ACTION ITEM
Below are records; report the number of lines among them that include the word "stuff", and nothing further.

Extracted data entries
((
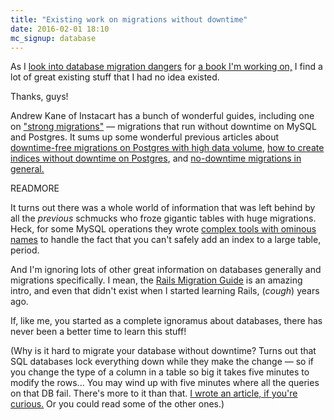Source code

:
 ```yaml
---
title: "Existing work on migrations without downtime"
date: 2016-02-01 18:10
mc_signup: database
---
```


As I <a
href="http://codefol.io/posts/database-migrations-without-downtime">look
into database migration dangers</a> for <a
href="http://no-more-lost-data.com">a book I'm working on,</a> I find
a lot of great existing stuff that I had no idea existed.

Thanks, guys!

Andrew Kane of Instacart has a bunch of wonderful guides, including
one on <a
href="https://github.com/ankane/strong_migrations">&quot;strong
migrations&quot;</a> &mdash; migrations that run without downtime on
MySQL and Postgres. It sums up some wonderful previous articles about
<a
href="http://pedro.herokuapp.com/past/2011/7/13/rails_migrations_with_no_downtime/">downtime-free
migrations on Postgres with high data volume</a>, <a
href="https://robots.thoughtbot.com/how-to-create-postgres-indexes-concurrently-in">how
to create indices without downtime on Postgres</a>, and <a
href="http://pedro.herokuapp.com/past/2011/7/13/rails_migrations_with_no_downtime/">no-downtime
migrations in general.</a>

READMORE

It turns out there was a whole world of information that was left
behind by all the <i>previous</i> schmucks who froze gigantic tables
with huge migrations. Heck, for some MySQL operations they wrote <a
href="https://github.com/soundcloud/lhm">complex tools with ominous
names</a> to handle the fact that you can't safely add an index to a
large table, period.

And I'm ignoring lots of other great information on databases
generally and migrations specifically. I mean, the <a
href="http://edgeguides.rubyonrails.org/active_record_migrations.html">Rails
Migration Guide</a> is an amazing intro, and even that didn't exist
when I started learning Rails, (*cough*) years ago.

If, like me, you started as a complete ignoramus about databases, there has
never been a better time to learn this stuff!

(Why is it hard to migrate your database without downtime? Turns out
that SQL databases lock everything down while they make the change
&mdash; so if you change the type of a column in a table so big it
takes five minutes to modify the rows... You may wind up with five
minutes where all the queries on that DB fail. There's more to it than
that. <a
href="http://codefol.io/posts/database-migrations-without-downtime">I
wrote an article, if you're curious.</a> Or you could read some of the
other ones.)
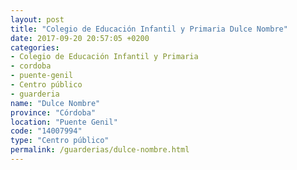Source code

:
 ```yaml
---
layout: post
title: "Colegio de Educación Infantil y Primaria Dulce Nombre"
date: 2017-09-20 20:57:05 +0200
categories:
- Colegio de Educación Infantil y Primaria
- cordoba
- puente-genil
- Centro público
- guarderia
name: "Dulce Nombre"
province: "Córdoba"
location: "Puente Genil"
code: "14007994"
type: "Centro público"
permalink: /guarderias/dulce-nombre.html
---
```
))
RESPONSE TO THE EXERCISE
2